+++ Material supplied +++

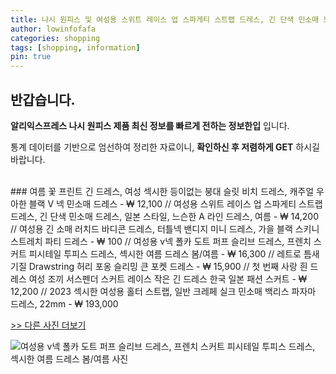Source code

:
 ```yaml
---
title: 나시 원피스 및 여성용 스위트 레이스 업 스파게티 스트랩 드레스, 긴 단색 민소매 드레스, 일본 스타일, 느슨한 A 라인 드레스, 여름 
author: lowinfofafa
categories: shopping
tags: [shopping, information]
pin: true
---
```


## 반갑습니다. 

**알리익스프레스 나시 원피스 제품 최신 정보를 빠르게 전하는 정보한입** 입니다.

통계 데이터를 기반으로 엄선하여 정리한 자료이니, **확인하신 후 저렴하게 GET** 하시길 바랍니다.

<br >
### 여름 꽃 프린트 긴 드레스, 여성 섹시한 등이없는 붕대 슬릿 비치 드레스, 캐주얼 우아한 블랙 V 넥 민소매 드레스  - ₩ 12,100 // 여성용 스위트 레이스 업 스파게티 스트랩 드레스, 긴 단색 민소매 드레스, 일본 스타일, 느슨한 A 라인 드레스, 여름  - ₩ 14,200 // 여성용 긴 소매 러치드 바디콘 드레스, 터틀넥 밴디지 미니 드레스, 가을 블랙 스키니 스트레치 파티 드레스  - ₩ 100 // 여성용 v넥 폴카 도트 퍼프 슬리브 드레스, 프렌치 스커트 피시테일 투피스 드레스, 섹시한 여름 드레스 봄/여름  - ₩ 16,300 // 레트로 틈새 기질 Drawstring 허리 포옹 슬리밍 큰 포켓 드레스  - ₩ 15,900 // 첫 번째 사랑 흰 드레스 여성 조끼 서스펜더 스커트 레이스 작은 긴 드레스 한국 일본 패션 스커트  - ₩ 12,200 // 2023 섹시한 여성용 홀터 스트랩, 일반 크레페 실크 민소매 백리스 파자마 드레스, 22mm  - ₩ 193,000

[>> 다른 사진 더보기](https://alongwithus.com/나시원피스-1647)

![여성용 v넥 폴카 도트 퍼프 슬리브 드레스, 프렌치 스커트 피시테일 투피스 드레스, 섹시한 여름 드레스 봄/여름  사진](https://ae04.alicdn.com/kf/S798e7f7605f24a59ad25a5c350d5b291R/Puff-sleeves-V-neck-polka-dot-dress-women-s-spring-summer-French-skirt-fishtail-two-piece.jpg)
                        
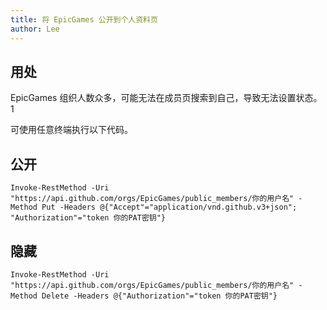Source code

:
 ```yaml
---
title: 将 EpicGames 公开到个人资料页
author: Lee
---
```


## 用处

EpicGames 组织人数众多，可能无法在成员页搜索到自己，导致无法设置状态。1

可使用任意终端执行以下代码。

## 公开

```shell
Invoke-RestMethod -Uri "https://api.github.com/orgs/EpicGames/public_members/你的用户名" -Method Put -Headers @{"Accept"="application/vnd.github.v3+json"; "Authorization"="token 你的PAT密钥"}
```

## 隐藏

```shell
Invoke-RestMethod -Uri "https://api.github.com/orgs/EpicGames/public_members/你的用户名" -Method Delete -Headers @{"Authorization"="token 你的PAT密钥"}
```

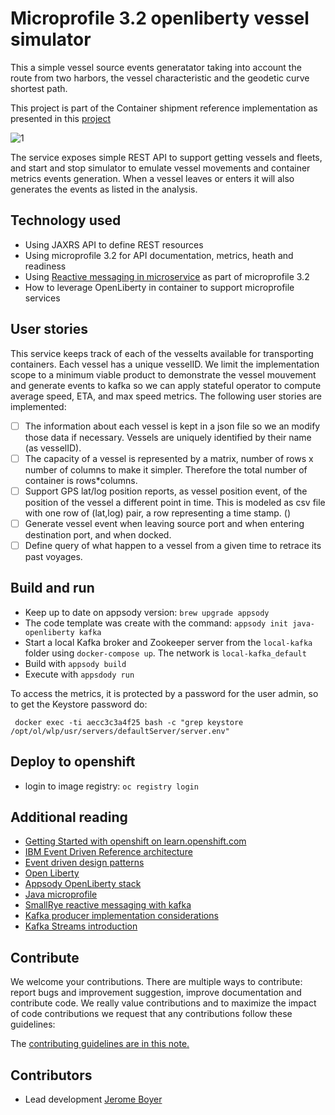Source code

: # Microprofile 3.2 openliberty vessel simulator

This a simple vessel source events generatator taking into account the route from two harbors, the vessel characteristic and the geodetic curve shortest path.

This project is part of the Container shipment reference implementation as presented in this [project](https://ibm-cloud-architecture.github.io/refarch-kc)

![1](https://github.com/ibm-cloud-architecture/refarch-kc/blob/master/analysis/vessel-dom-cmd3.png)


The service exposes simple REST API to support getting vessels and fleets, and start and stop simulator to emulate vessel movements and container metrics events generation. When a vessel leaves or enters it will also generates the events as listed in the analysis.

## Technology used

* Using JAXRS API to define REST resources
* Using microprofile 3.2 for API documentation, metrics, heath and readiness
* Using [Reactive messaging in microservice](https://openliberty.io/blog/2019/09/13/microprofile-reactive-messaging-19009.html#mpreactive) as part of microprofile 3.2
* How to leverage OpenLiberty in container to support microprofile services

## User stories

This service keeps track of each of the vesselts available for transporting containers. Each vessel has a unique vesselID. We limit the implementation scope to a minimum viable product to demonstrate the vessel mouvement and generate events to kafka so we can apply stateful operator to compute average speed, ETA, and max speed metrics. The following user stories are implemented:

* [ ] The information about each vessel is kept in a json file so we an modify those data if necessary. Vessels are uniquely identified by their name (as vesselID).
* [ ] The capacity of a vessel is represented by a matrix, number of rows x number of columns to make it simpler. Therefore the total number of container is rows*columns.
* [ ] Support GPS lat/log position reports, as vessel position event, of the position of the vessel a different point in time. This is modeled as csv file with one row of (lat,log) pair, a row representing a time stamp. ()
* [ ] Generate vessel event when leaving source port and when entering destination port, and when docked.
* [ ] Define query of what happen to a vessel from a given time to retrace its past voyages.

## Build and run

* Keep up to date on appsody version: `brew upgrade appsody`
* The code template was create with the command: `appsody init java-openliberty kafka`
* Start a local Kafka broker and Zookeeper server from the `local-kafka` folder using `docker-compose up`. The network is `local-kafka_default`
* Build with `appsody build`
* Execute with `appsdody run`


To access the metrics, it is protected by a password for the user admin, so to get the Keystore password do: 
```
 docker exec -ti aecc3c3a4f25 bash -c "grep keystore /opt/ol/wlp/usr/servers/defaultServer/server.env"
```

## Deploy to openshift

* login to image registry: `oc registry login`

## Additional reading

* [Getting Started with openshift on learn.openshift.com](https://learn.openshift.com/introduction/getting-started/)
* [IBM Event Driven Reference architecture](https://ibm-cloud-architecture.github.io/refarch-eda/)
* [Event driven design patterns](https://ibm-cloud-architecture.github.io/refarch-eda/design-patterns/ED-patterns/)
* [Open Liberty](https://openliberty.io/)
* [Appsody OpenLiberty stack](https://appsody.dev/tutorials/open-liberty-stack-tutorial/)
* [Java microprofile](https://openliberty.io/docs/ref/general/#microprofile.html)
* [SmallRye reactive messaging with kafka](https://smallrye.io/smallrye-reactive-messaging/smallrye-reactive-messaging/2/kafka/kafka.html)
* [Kafka producer implementation considerations](https://ibm-cloud-architecture.github.io/refarch-eda/kafka/producers/)
* [Kafka Streams introduction](https://ibm-cloud-architecture.github.io/refarch-eda/kafka/kafka-stream/)


## Contribute

We welcome your contributions. There are multiple ways to contribute: report bugs and improvement suggestion, improve documentation and contribute code.
We really value contributions and to maximize the impact of code contributions we request that any contributions follow these guidelines:

The [contributing guidelines are in this note.](./CONTRIBUTING.md)

## Contributors

* Lead development [Jerome Boyer](https://www.linkedin.com/in/jeromeboyer/)
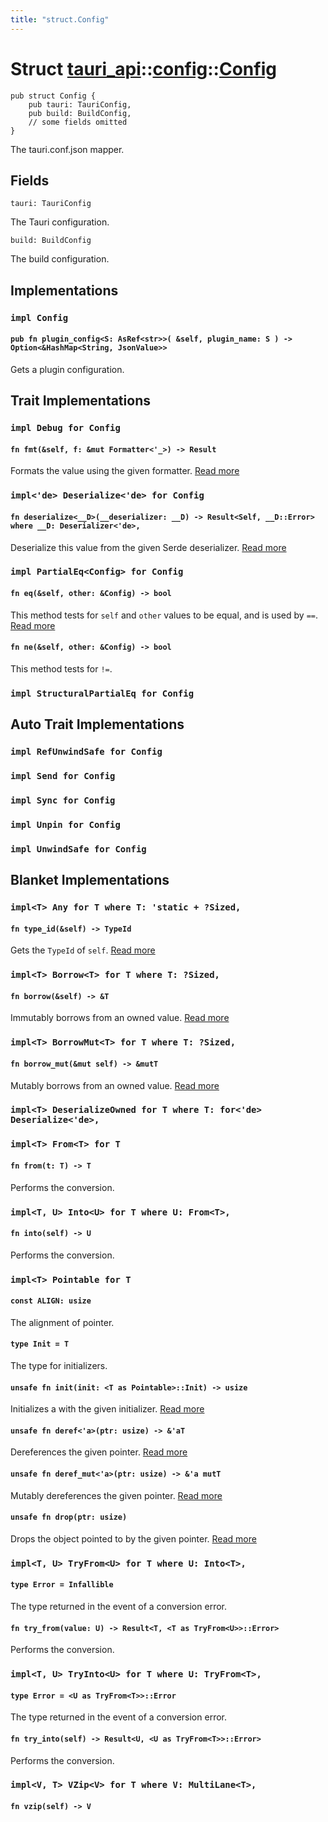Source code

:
 ```yaml
---
title: "struct.Config"
---
```


# Struct [tauri_api](/docs/api/rust/tauri_api/../index.html)::​[config](/docs/api/rust/tauri_api/index.html)::​[Config](/docs/api/rust/tauri_api/)

    pub struct Config {
        pub tauri: TauriConfig,
        pub build: BuildConfig,
        // some fields omitted
    }

The tauri.conf.json mapper.

## Fields

`tauri: TauriConfig`

The Tauri configuration.

`build: BuildConfig`

The build configuration.

## Implementations

### `impl Config`

#### `pub fn plugin_config<S: AsRef<str>>( &self, plugin_name: S ) -> Option<&HashMap<String, JsonValue>>`

Gets a plugin configuration.

## Trait Implementations

### `impl Debug for Config`

#### `fn fmt(&self, f: &mut Formatter<'_>) -> Result`

Formats the value using the given formatter. [Read more](https://doc.rust-lang.org/nightly/core/fmt/trait.Debug.html#tymethod.fmt)

### `impl<'de> Deserialize<'de> for Config`

#### `fn deserialize<__D>(__deserializer: __D) -> Result<Self, __D::Error> where __D: Deserializer<'de>,`

Deserialize this value from the given Serde deserializer. [Read more](https://docs.rs/serde/1.0.121/serde/de/trait.Deserialize.html#tymethod.deserialize)

### `impl PartialEq<Config> for Config`

#### `fn eq(&self, other: &Config) -> bool`

This method tests for `self` and `other` values to be equal, and is used by `==`. [Read more](https://doc.rust-lang.org/nightly/core/cmp/trait.PartialEq.html#tymethod.eq)

#### `fn ne(&self, other: &Config) -> bool`

This method tests for `!=`.

### `impl StructuralPartialEq for Config`

## Auto Trait Implementations

### `impl RefUnwindSafe for Config`

### `impl Send for Config`

### `impl Sync for Config`

### `impl Unpin for Config`

### `impl UnwindSafe for Config`

## Blanket Implementations

### `impl<T> Any for T where T: 'static + ?Sized,`

#### `fn type_id(&self) -> TypeId`

Gets the `TypeId` of `self`. [Read more](https://doc.rust-lang.org/nightly/core/any/trait.Any.html#tymethod.type_id)

### `impl<T> Borrow<T> for T where T: ?Sized,`

#### `fn borrow(&self) -> &T`

Immutably borrows from an owned value. [Read more](https://doc.rust-lang.org/nightly/core/borrow/trait.Borrow.html#tymethod.borrow)

### `impl<T> BorrowMut<T> for T where T: ?Sized,`

#### `fn borrow_mut(&mut self) -> &mutT`

Mutably borrows from an owned value. [Read more](https://doc.rust-lang.org/nightly/core/borrow/trait.BorrowMut.html#tymethod.borrow_mut)

### `impl<T> DeserializeOwned for T where T: for<'de> Deserialize<'de>,`

### `impl<T> From<T> for T`

#### `fn from(t: T) -> T`

Performs the conversion.

### `impl<T, U> Into<U> for T where U: From<T>,`

#### `fn into(self) -> U`

Performs the conversion.

### `impl<T> Pointable for T`

#### `const ALIGN: usize`

The alignment of pointer.

#### `type Init = T`

The type for initializers.

#### `unsafe fn init(init: <T as Pointable>::Init) -> usize`

Initializes a with the given initializer. [Read more](/docs/api/rust/tauri_api/about:blank#tymethod.init)

#### `unsafe fn deref<'a>(ptr: usize) -> &'aT`

Dereferences the given pointer. [Read more](/docs/api/rust/tauri_api/about:blank#tymethod.deref)

#### `unsafe fn deref_mut<'a>(ptr: usize) -> &'a mutT`

Mutably dereferences the given pointer. [Read more](/docs/api/rust/tauri_api/about:blank#tymethod.deref_mut)

#### `unsafe fn drop(ptr: usize)`

Drops the object pointed to by the given pointer. [Read more](/docs/api/rust/tauri_api/about:blank#tymethod.drop)

### `impl<T, U> TryFrom<U> for T where U: Into<T>,`

#### `type Error = Infallible`

The type returned in the event of a conversion error.

#### `fn try_from(value: U) -> Result<T, <T as TryFrom<U>>::Error>`

Performs the conversion.

### `impl<T, U> TryInto<U> for T where U: TryFrom<T>,`

#### `type Error = <U as TryFrom<T>>::Error`

The type returned in the event of a conversion error.

#### `fn try_into(self) -> Result<U, <U as TryFrom<T>>::Error>`

Performs the conversion.

### `impl<V, T> VZip<V> for T where V: MultiLane<T>,`

#### `fn vzip(self) -> V`
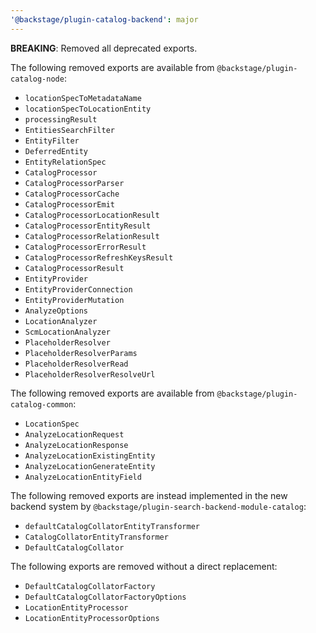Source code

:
 ```yaml
---
'@backstage/plugin-catalog-backend': major
---
```


**BREAKING**: Removed all deprecated exports.

The following removed exports are available from `@backstage/plugin-catalog-node`:

- `locationSpecToMetadataName`
- `locationSpecToLocationEntity`
- `processingResult`
- `EntitiesSearchFilter`
- `EntityFilter`
- `DeferredEntity`
- `EntityRelationSpec`
- `CatalogProcessor`
- `CatalogProcessorParser`
- `CatalogProcessorCache`
- `CatalogProcessorEmit`
- `CatalogProcessorLocationResult`
- `CatalogProcessorEntityResult`
- `CatalogProcessorRelationResult`
- `CatalogProcessorErrorResult`
- `CatalogProcessorRefreshKeysResult`
- `CatalogProcessorResult`
- `EntityProvider`
- `EntityProviderConnection`
- `EntityProviderMutation`
- `AnalyzeOptions`
- `LocationAnalyzer`
- `ScmLocationAnalyzer`
- `PlaceholderResolver`
- `PlaceholderResolverParams`
- `PlaceholderResolverRead`
- `PlaceholderResolverResolveUrl`

The following removed exports are available from `@backstage/plugin-catalog-common`:

- `LocationSpec`
- `AnalyzeLocationRequest`
- `AnalyzeLocationResponse`
- `AnalyzeLocationExistingEntity`
- `AnalyzeLocationGenerateEntity`
- `AnalyzeLocationEntityField`

The following removed exports are instead implemented in the new backend system by `@backstage/plugin-search-backend-module-catalog`:

- `defaultCatalogCollatorEntityTransformer`
- `CatalogCollatorEntityTransformer`
- `DefaultCatalogCollator`

The following exports are removed without a direct replacement:

- `DefaultCatalogCollatorFactory`
- `DefaultCatalogCollatorFactoryOptions`
- `LocationEntityProcessor`
- `LocationEntityProcessorOptions`
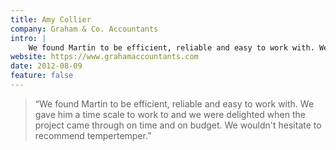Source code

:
 ```yaml
---
title: Amy Collier
company: Graham & Co. Accountants
intro: |
    We found Martin to be efficient, reliable and easy to work with. We gave him a time scale to work to and we were delighted when the project came through on time and on budget.
website: https://www.grahamaccountants.com
date: 2012-08-09
feature: false
---
```


> “We found Martin to be efficient, reliable and easy to work with. We gave him a time scale to work to and we were delighted when the project came through on time and on budget. We wouldn't hesitate to recommend tempertemper.”
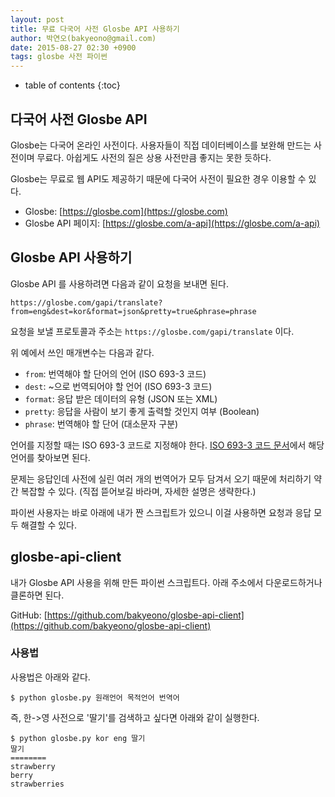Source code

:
 ```yaml
---
layout: post
title: 무료 다국어 사전 Glosbe API 사용하기
author: 박연오(bakyeono@gmail.com)
date: 2015-08-27 02:30 +0900
tags: glosbe 사전 파이썬
---
```

* table of contents
{:toc}

## 다국어 사전 Glosbe API

Glosbe는 다국어 온라인 사전이다. 사용자들이 직접 데이터베이스를 보완해 만드는 사전이며 무료다. 아쉽게도 사전의 질은 상용 사전만큼 좋지는 못한 듯하다.

Glosbe는 무료로 웹 API도 제공하기 때문에 다국어 사전이 필요한 경우 이용할 수 있다.

* Glosbe: [https://glosbe.com](https://glosbe.com)
* Glosbe API 페이지: [https://glosbe.com/a-api](https://glosbe.com/a-api)

## Glosbe API 사용하기

Glosbe API 를 사용하려면 다음과 같이 요청을 보내면 된다.

    https://glosbe.com/gapi/translate?from=eng&dest=kor&format=json&pretty=true&phrase=phrase

요청을 보낼 프로토콜과 주소는 `https://glosbe.com/gapi/translate` 이다.

위 예에서 쓰인 매개변수는 다음과 같다.

* `from`: 번역해야 할 단어의 언어 (ISO 693-3 코드)
* `dest`: ~으로 번역되어야 할 언어 (ISO 693-3 코드)
* `format`: 응답 받은 데이터의 유형 (JSON 또는 XML)
* `pretty`: 응답을 사람이 보기 좋게 출력할 것인지 여부 (Boolean)
* `phrase`: 번역해야 할 단어 (대소문자 구분)

언어를 지정할 때는 ISO 693-3 코드로 지정해야 한다. [ISO 693-3 코드 문서](https://en.wikipedia.org/wiki/List_of_ISO_639-3_codes)에서 해당 언어를 찾아보면 된다.

문제는 응답인데 사전에 실린 여러 개의 번역어가 모두 담겨서 오기 때문에 처리하기 약간 복잡할 수 있다. (직접 뜯어보길 바라며, 자세한 설명은 생략한다.)

파이썬 사용자는 바로 아래에 내가 짠 스크립트가 있으니 이걸 사용하면 요청과 응답 모두 해결할 수 있다.

## glosbe-api-client

내가 Glosbe API 사용을 위해 만든 파이썬 스크립트다. 아래 주소에서 다운로드하거나 클론하면 된다.

GitHub: [https://github.com/bakyeono/glosbe-api-client](https://github.com/bakyeono/glosbe-api-client)

### 사용법

사용법은 아래와 같다.

    $ python glosbe.py 원래언어 목적언어 번역어

즉, 한->영 사전으로 '딸기'를 검색하고 싶다면 아래와 같이 실행한다.

    $ python glosbe.py kor eng 딸기
    딸기
    ========
    strawberry
    berry
    strawberries


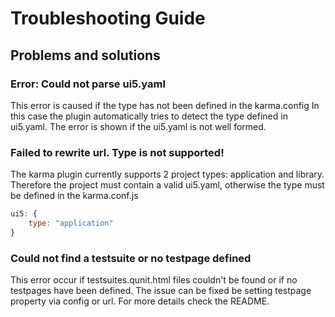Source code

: # Troubleshooting Guide

## Problems and solutions

### Error: Could not parse ui5.yaml
This error is caused if the type has not been defined in the karma.config
In this case the plugin automatically tries to detect the type defined in ui5.yaml. The error is shown if the ui5.yaml is not well formed.

### Failed to rewrite url. Type is not supported!
The karma plugin currently supports 2 project types: application and library. Therefore the project must contain a valid ui5.yaml, otherwise the type must be defined in the karma.conf.js

```js
ui5: {
	type: "application"
}
```

### Could not find a testsuite or no testpage defined
This error occur if testsuites.qunit.html files couldn't be found or if no testpages have been defined. The issue can be fixed be setting testpage property via config or url. For more details check the README.


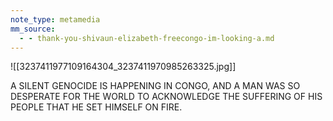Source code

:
 ```yaml
---
note_type: metamedia
mm_source:
  - - thank-you-shivaun-elizabeth-freecongo-im-looking-a.md
---
```


![[3237411977109164304_3237411970985263325.jpg]]

A SILENT GENOCIDE IS
HAPPENING IN CONGO,
AND A MAN WAS SO
DESPERATE FOR THE
WORLD TO ACKNOWLEDGE
THE SUFFERING OF HIS
PEOPLE THAT HE SET
HIMSELF ON FIRE.

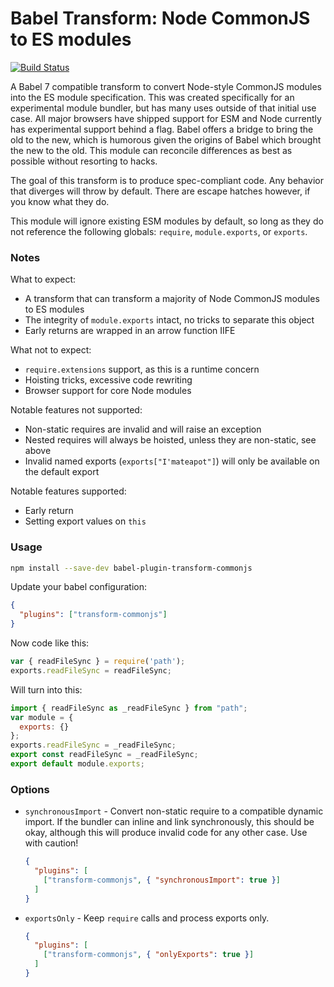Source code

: # Babel Transform: Node CommonJS to ES modules

[![Build Status](https://travis-ci.org/tbranyen/babel-plugin-transform-commonjs.svg?branch=master)](https://travis-ci.org/tbranyen/babel-plugin-transform-commonjs)

A Babel 7 compatible transform to convert Node-style CommonJS modules into the
ES module specification. This was created specifically for an experimental
module bundler, but has many uses outside of that initial use case. All major
browsers have shipped support for ESM and Node currently has experimental
support behind a flag. Babel offers a bridge to bring the old to the new, which
is humorous given the origins of Babel which brought the new to the old. This
module can reconcile differences as best as possible without resorting to
hacks.

The goal of this transform is to produce spec-compliant code. Any behavior that
diverges will throw by default. There are escape hatches however, if
you know what they do.

This module will ignore existing ESM modules by default, so long as they do not
reference the following globals: `require`, `module.exports`, or `exports`.

### Notes

What to expect:

- A transform that can transform a majority of Node CommonJS modules to ES modules
- The integrity of `module.exports` intact, no tricks to separate this object
- Early returns are wrapped in an arrow function IIFE

What not to expect:

- `require.extensions` support, as this is a runtime concern
- Hoisting tricks, excessive code rewriting
- Browser support for core Node modules

Notable features not supported:

- Non-static requires are invalid and will raise an exception
- Nested requires will always be hoisted, unless they are non-static, see above
- Invalid named exports (`exports["I'mateapot"]`) will only be available on the default export

Notable features supported:

- Early return
- Setting export values on `this`

### Usage

```sh
npm install --save-dev babel-plugin-transform-commonjs
```

Update your babel configuration:

```json
{
  "plugins": ["transform-commonjs"]
}
```

Now code like this:

```javascript
var { readFileSync } = require('path');
exports.readFileSync = readFileSync;
```

Will turn into this:

``` javascript
import { readFileSync as _readFileSync } from "path";
var module = {
  exports: {}
};
exports.readFileSync = _readFileSync;
export const readFileSync = _readFileSync;
export default module.exports;
```

### Options

- `synchronousImport` - Convert non-static require to a compatible dynamic
  import. If the bundler can inline and link synchronously, this should be
  okay, although this will produce invalid code for any other case. Use with
  caution!

  ```json
  {
    "plugins": [
      ["transform-commonjs", { "synchronousImport": true }]
    ]
  }
  ```

- `exportsOnly` - Keep `require` calls and process exports only.

  ```json
  {
    "plugins": [
      ["transform-commonjs", { "onlyExports": true }]
    ]
  }
  ```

+++

### Assigned task:
The answer is every line in the data where the word "experimental" appears.

### Task output:
ES module specification. This was created specifically for an experimental
browsers have shipped support for ESM and Node currently has experimental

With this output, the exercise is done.